Assignment: Output the full listing exactly as written, with no pictures in it.

Data to examine:
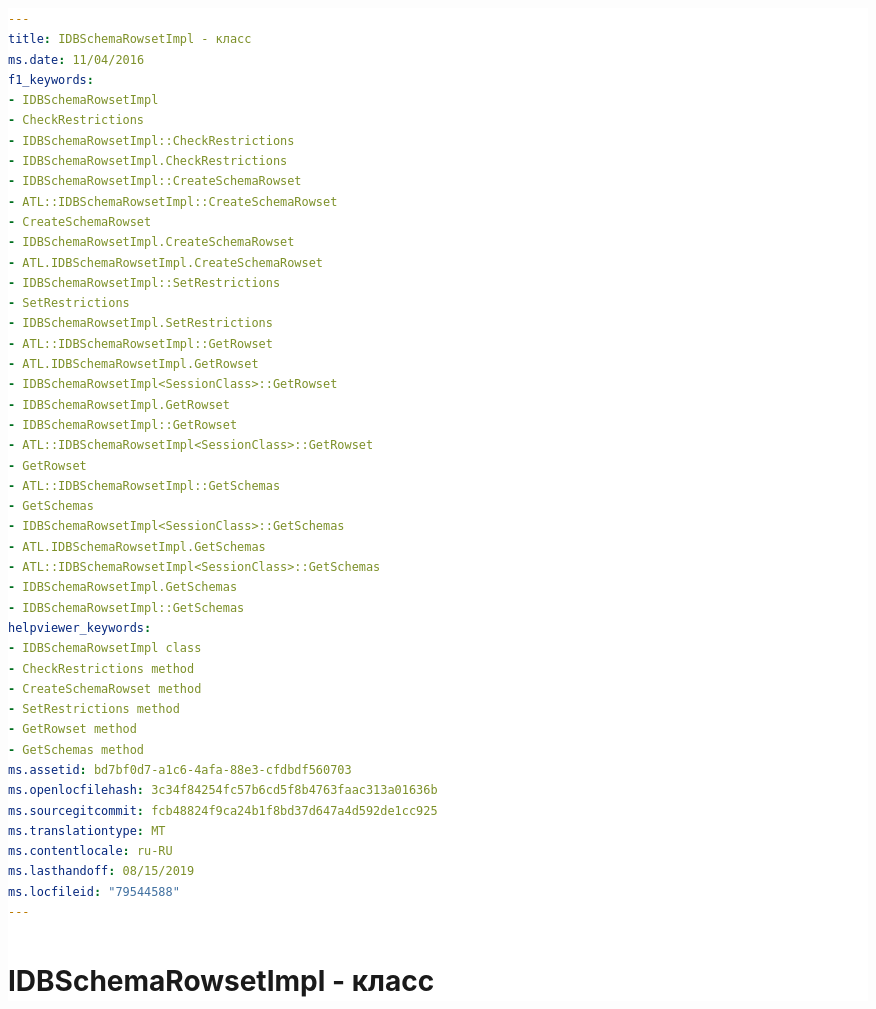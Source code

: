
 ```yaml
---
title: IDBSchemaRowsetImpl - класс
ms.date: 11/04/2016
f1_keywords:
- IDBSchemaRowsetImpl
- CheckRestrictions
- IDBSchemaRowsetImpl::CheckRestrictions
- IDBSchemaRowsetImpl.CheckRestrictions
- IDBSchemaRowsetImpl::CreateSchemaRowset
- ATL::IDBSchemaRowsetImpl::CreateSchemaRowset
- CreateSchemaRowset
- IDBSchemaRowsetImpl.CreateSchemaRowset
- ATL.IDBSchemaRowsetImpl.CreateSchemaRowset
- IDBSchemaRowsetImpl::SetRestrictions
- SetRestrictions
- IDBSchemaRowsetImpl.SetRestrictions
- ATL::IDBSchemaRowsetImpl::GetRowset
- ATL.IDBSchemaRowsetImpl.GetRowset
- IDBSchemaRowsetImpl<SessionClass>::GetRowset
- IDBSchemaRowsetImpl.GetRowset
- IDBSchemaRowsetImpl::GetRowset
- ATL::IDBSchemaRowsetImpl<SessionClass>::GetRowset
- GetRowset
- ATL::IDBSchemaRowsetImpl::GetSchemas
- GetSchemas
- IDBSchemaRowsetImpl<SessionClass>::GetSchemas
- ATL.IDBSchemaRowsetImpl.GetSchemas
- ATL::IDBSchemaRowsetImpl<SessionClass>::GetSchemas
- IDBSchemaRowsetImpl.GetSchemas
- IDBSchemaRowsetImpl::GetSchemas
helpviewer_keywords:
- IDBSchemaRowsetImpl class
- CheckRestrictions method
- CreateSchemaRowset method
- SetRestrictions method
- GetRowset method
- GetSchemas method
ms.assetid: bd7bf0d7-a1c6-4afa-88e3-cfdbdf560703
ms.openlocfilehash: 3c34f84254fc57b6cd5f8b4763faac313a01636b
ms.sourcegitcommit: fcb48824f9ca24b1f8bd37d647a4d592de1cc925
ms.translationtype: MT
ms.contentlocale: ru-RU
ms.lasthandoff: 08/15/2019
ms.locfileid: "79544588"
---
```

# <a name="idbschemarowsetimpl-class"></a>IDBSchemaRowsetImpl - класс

Problem solution:
Source code

:
 ```yaml
---
title: IDBSchemaRowsetImpl - класс
ms.date: 11/04/2016
f1_keywords:
- IDBSchemaRowsetImpl
- CheckRestrictions
- IDBSchemaRowsetImpl::CheckRestrictions
- IDBSchemaRowsetImpl.CheckRestrictions
- IDBSchemaRowsetImpl::CreateSchemaRowset
- ATL::IDBSchemaRowsetImpl::CreateSchemaRowset
- CreateSchemaRowset
- IDBSchemaRowsetImpl.CreateSchemaRowset
- ATL.IDBSchemaRowsetImpl.CreateSchemaRowset
- IDBSchemaRowsetImpl::SetRestrictions
- SetRestrictions
- IDBSchemaRowsetImpl.SetRestrictions
- ATL::IDBSchemaRowsetImpl::GetRowset
- ATL.IDBSchemaRowsetImpl.GetRowset
- IDBSchemaRowsetImpl<SessionClass>::GetRowset
- IDBSchemaRowsetImpl.GetRowset
- IDBSchemaRowsetImpl::GetRowset
- ATL::IDBSchemaRowsetImpl<SessionClass>::GetRowset
- GetRowset
- ATL::IDBSchemaRowsetImpl::GetSchemas
- GetSchemas
- IDBSchemaRowsetImpl<SessionClass>::GetSchemas
- ATL.IDBSchemaRowsetImpl.GetSchemas
- ATL::IDBSchemaRowsetImpl<SessionClass>::GetSchemas
- IDBSchemaRowsetImpl.GetSchemas
- IDBSchemaRowsetImpl::GetSchemas
helpviewer_keywords:
- IDBSchemaRowsetImpl class
- CheckRestrictions method
- CreateSchemaRowset method
- SetRestrictions method
- GetRowset method
- GetSchemas method
ms.assetid: bd7bf0d7-a1c6-4afa-88e3-cfdbdf560703
ms.openlocfilehash: 3c34f84254fc57b6cd5f8b4763faac313a01636b
ms.sourcegitcommit: fcb48824f9ca24b1f8bd37d647a4d592de1cc925
ms.translationtype: MT
ms.contentlocale: ru-RU
ms.lasthandoff: 08/15/2019
ms.locfileid: "79544588"
---
```

# <a name="idbschemarowsetimpl-class"></a>IDBSchemaRowsetImpl - класс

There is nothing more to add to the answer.